John Lewis Partnership targets ‘net-zero’ operational carbon emissions by 2050

The retailer has additionally pledged to create a zero-emission fleet by 2045

In a first step towards the commitment, which the retailer claims is aligned with the 1.5C trajectory outlined in the Paris Agreement, John Lewis Partnership has set an interim aim of cutting its operational carbon footprint by one-third by 2028.

This initial reduction will be achieved through a string of investments into low-carbon technologies such as biomethane trucks, electric vans and energy-efficient fridges, as well as the sourcing of more clean power through onsite arrays and power purchase agreements (PPAs). Overall, John Lewis Partnership is targeting 100% British-generated renewable electricity for its stores, offices, distribution centres and other UK facilities within the next nine years.

These short-term moves are collectively predicted to mitigate the emissions equivalent of those produced by 16,000 petrol cars annually.

Looking to the long-term, the retailer has unveiled 2028 targets of reducing its energy use by 25% against a 2010 baseline, phasing out all hydrofluorocarbons (HFCs) from its core refrigeration and cooling systems and developing all new stores in line with BREEAM building standards.

These pledges are compounded by a commitment to achieve a carbon-neutral transport fleet by 2045, without the use of carbon offsetting schemes. John Lewis Partnership operates more than 3,200 fleet vehicles, of which all remaining petrol, diesel and hybrid models will be switched with biomethane-powered or fully electric alternatives.

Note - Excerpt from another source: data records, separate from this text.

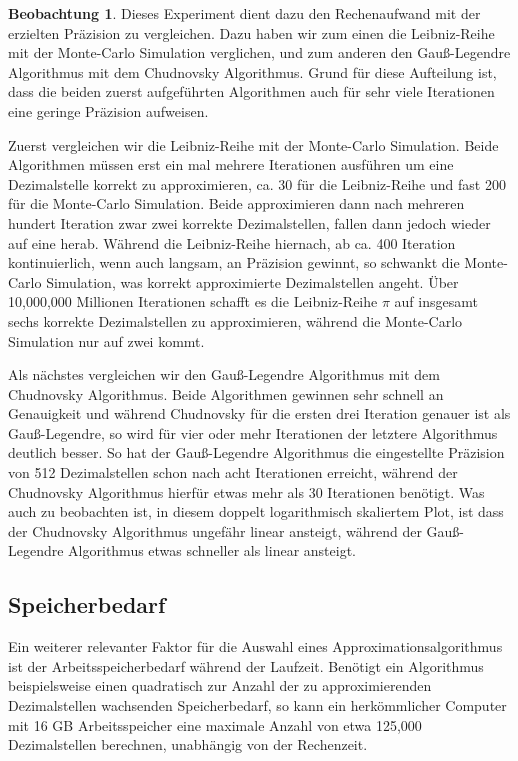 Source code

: \documentclass{scrartcl}
\theoremstyle{definition}
\newtheorem{approximation sequence}{Annäherungsfolge}
\newtheorem{observation}{Beobachtung}
\begin{document}
\begin{observation}
    Dieses Experiment dient dazu den Rechenaufwand mit der erzielten Präzision zu vergleichen. Dazu haben wir zum einen die Leibniz-Reihe mit 
    der Monte-Carlo Simulation verglichen, und zum anderen den Gauß-Legendre Algorithmus mit dem Chudnovsky Algorithmus.
    Grund für diese Aufteilung ist, dass die beiden zuerst aufgeführten Algorithmen auch für sehr viele Iterationen eine geringe Präzision aufweisen.
    
    Zuerst vergleichen wir die Leibniz-Reihe mit der Monte-Carlo Simulation. Beide Algorithmen müssen erst ein mal mehrere Iterationen ausführen um eine
    Dezimalstelle korrekt zu approximieren, ca. 30 für die Leibniz-Reihe und fast 200 für die Monte-Carlo Simulation. Beide approximieren dann nach mehreren 
    hundert Iteration zwar zwei korrekte Dezimalstellen, fallen dann jedoch wieder auf eine herab.
    Während die Leibniz-Reihe hiernach, ab ca. 400 Iteration kontinuierlich, wenn auch langsam, an Präzision gewinnt, so schwankt die Monte-Carlo Simulation, was korrekt approximierte 
    Dezimalstellen angeht.
    Über 10,000,000 Millionen Iterationen schafft es die Leibniz-Reihe \(\pi\) auf insgesamt sechs korrekte Dezimalstellen zu approximieren, während die Monte-Carlo Simulation nur auf zwei kommt.
    
    Als nächstes vergleichen wir den Gauß-Legendre Algorithmus mit dem Chudnovsky Algorithmus. Beide Algorithmen gewinnen sehr schnell an Genauigkeit und während Chudnovsky für die ersten drei
    Iteration genauer ist als Gauß-Legendre, so wird für vier oder mehr Iterationen der letztere Algorithmus deutlich besser. So hat der Gauß-Legendre Algorithmus die eingestellte Präzision von 512 Dezimalstellen schon nach
    acht Iterationen erreicht, während der Chudnovsky Algorithmus hierfür etwas mehr als 30 Iterationen benötigt. Was auch zu beobachten ist, in diesem doppelt logarithmisch skaliertem Plot, ist dass der Chudnovsky Algorithmus
    ungefähr linear ansteigt, während der Gauß-Legendre Algorithmus etwas schneller als linear ansteigt.
\end{observation}

\pagebreak

\subsection{Speicherbedarf}

Ein weiterer relevanter Faktor für die Auswahl eines Approximationsalgorithmus
ist der Arbeitsspeicherbedarf während der Laufzeit. Benötigt ein Algorithmus
beispielsweise einen quadratisch zur Anzahl der zu approximierenden
Dezimalstellen wachsenden Speicherbedarf, so kann ein herkömmlicher Computer
mit 16 GB Arbeitsspeicher eine maximale Anzahl von etwa 125,000 Dezimalstellen
berechnen, unabhängig von der Rechenzeit.
\end{document}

In order to engage staff and consumers with its low-carbon mobility ambition, the company will additionally roll out electric vehicle (EV) charging points across its UK estate and bolster the capacity of its existing 75 chargepoints.

John Lewis Partnership’s director of corporate responsibility Benet Northcote said the sweeping array of pledges had been developed by the firm in the wake of the Intergovernmental Panel on Climate Change’s (IPCC) landmark report, which states that global carbon emissions must hit zero by 2050 if a temperature rise of more than 1.5C is to be avoided.

“We recognise that urgent action is needed to keep global warming below 1.5C to avoid the most dangerous impacts of climate breakdown and we are responding with our most ambitious set of targets yet, aiming to decarbonise as much as we can in the next ten years and setting out a clear path to becoming a net-zero operation,” Northcote said.

“It’s of paramount importance to us as a co-owned business to ensure the Partnership is prepared for the future.”

Low-carbon leadership

The new commitments build on John Lewis Partnership’s existing array of low-carbon activities, which have seen the retailer reduce its operational carbon footprint by 70% against a 2010 baseline.

They were welcomed by the likes of the Aldersgate Group’s executive director Nick Molho and Energy Minister Claire Perry, who praised John Lewis Partnership for “playing an impressive role” in the fight against climate change.

“Building on their pledge from Green GB Week, it’s fantastic to see the work that’s being done to reduce emissions from shops and buildings,” Perry said. “This all goes to show how the UK is leading the world in cutting emissions while growing our economy, with clean growth driving amazing innovation and supporting hundreds of thousands of jobs as part of our modern Industrial Strategy.”

Molho, meanwhile, used the opportunity to call on the UK Government to follow John Lewis Partnership’s example and develop an equally “ambitious and coherent approach to eliminating carbon emissions”. Ministers have previously signalled a desire to develop policies which will foster a transition to net-zero and are waiting for the Committee on Climate Change (CCC) to publish its advice on how this can best be achieved.

Looking to the future, Northcote said the firm would soon begin to bolster its carbon reduction ambitions for its indirect (Scope 3) emissions. It already requests information regarding carbon and greenhouse gases (GHGs), as well as biodiversity, waste and energy, from all suppliers involved in its fresh produce, livestock and seafood supply chains.